Opinião: La Salette Marques – A Politica Europeia também tem Bastidores

(Publicado em: 14 Julho, 2020)

A POLÍTICA EUROPEIA TAMBÉM TEM BASTIDORES

De proposta em proposta, com múltiplos contactos diplomáticos e múltiplas reuniões de grupos de trabalho, por estes dias estão em curso as negociações com vista à aprovação do próximo Quadro Financeiro Plurianual da União Europeia e do seu complemento, o já famoso Next Generation, que é como quem diz, próxima geração.

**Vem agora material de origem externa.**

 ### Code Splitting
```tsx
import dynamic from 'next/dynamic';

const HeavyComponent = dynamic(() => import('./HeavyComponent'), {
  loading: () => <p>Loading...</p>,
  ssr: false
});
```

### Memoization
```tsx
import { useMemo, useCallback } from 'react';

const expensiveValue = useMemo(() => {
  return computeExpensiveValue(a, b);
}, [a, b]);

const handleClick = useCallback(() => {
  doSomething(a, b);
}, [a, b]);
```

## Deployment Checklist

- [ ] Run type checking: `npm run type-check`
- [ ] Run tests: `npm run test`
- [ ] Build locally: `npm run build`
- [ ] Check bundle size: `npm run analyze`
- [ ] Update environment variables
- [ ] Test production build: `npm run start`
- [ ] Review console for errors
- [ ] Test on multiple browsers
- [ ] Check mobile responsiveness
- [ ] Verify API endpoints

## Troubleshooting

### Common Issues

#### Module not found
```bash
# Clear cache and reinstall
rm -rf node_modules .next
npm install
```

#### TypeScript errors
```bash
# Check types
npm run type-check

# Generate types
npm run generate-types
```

Em cima da mesa estão duas propostas: uma mais generosa, da Comissão Europeia; outra, um pouco menos generosa, do Conselho Europeu.

São números astronómicos, e por isso o mais ligeiro corte traduz-se em perdas de milhões para os Estados-Membros. Estamos a falar de um Quadro Plurianual de montante superior a um milhão de milhões de euros, e de um fundo de 750 mil milhões de euros. Nas complexas contas, em que uns fundos se cruzam com outros e as subvenções de complementam com empréstimos e com contrapartidas nacionais, Portugal terá a receber entre 35 e 40 mil milhões de euros ao longo doo próximos 7 anos.

Tem-se falado tanto destes montantes que parece ter saído o euromilhões, estando criada a ilusão de quem aí dinheiro a rodos. Não, não vem. O que vier estará fortemente condicionado aos planos prévios que os Estados-Membros estarão obrigados a entregar. Bruxelas ditará percentagens de programas a alocar a determinados objetivos, condicionando a aplicação dos fundos pelos Estados-Membros. A ideia é evitar dispersões de fundos por objetivos não estruturais, que daqui a anos resultem em puro desperdício de dinheiro público.

Por outro lado, as janelas temporais disponíveis para aplicar os fundos serão apertadas. Isto é, Portugal, por exemplo, terá de mobilizar recursos técnicos, financeiros e humanos em grande escala para conseguir executar os fundos a que terá direito.

Vai ser necessária muita capacidade de previsão e planos estruturais fortes e consensualizados que nos permitam aplicar estes novos fundos no desenvolvimento do futuro do País e não apenas na correção de erros do passado.

É por isso que, desta vez, há um guião europeu, que estabelece as prioridades para a aplicação dos fundos. Pretende-se, com eles, alcançar:

Uma Europa mais inteligente, promovendo uma transformação económica inovadora e inteligente;

Uma Europa mais verde e hipocarbónica, encorajando uma transição energética limpa e equitativa, os investimentos verdes e azuis, a economia circular, a adaptação às alterações climáticas e a prevenção e gestão de riscos;

Uma Europa mais conectada, reforçando a mobilidade e a conectividade das Tecnologias de Informação e Comunicação (TIC) a nível regional;

Uma Europa mais social, aplicando o Pilar Europeu dos Direitos Sociais;

Uma Europa mais próxima dos cidadãos, fomentando um desenvolvimento sustentável e integrado das zonas urbanas, rurais e costeiras, e as iniciativas locais.Tudo objetivos que encaixam no interesse nacional e na estratégia que o Governo assumiu no seu programa. Portanto, aplicar os fundos nestas prioridades não será um problema, nem nos faltará estratégia. Queremos é que as negociações avancem, que Portugal alcance um envelope financeiro satisfatório e que os fundos sejam desbloqueados os mais rapidamente possível. Com algum otimismo, talvez no fim do ano o Next Generation esteja a dar os primeiros passos.

La Salette Marques, Consultora de Comunicação.
Autarca na Assembleia Municipal do Cartaxo.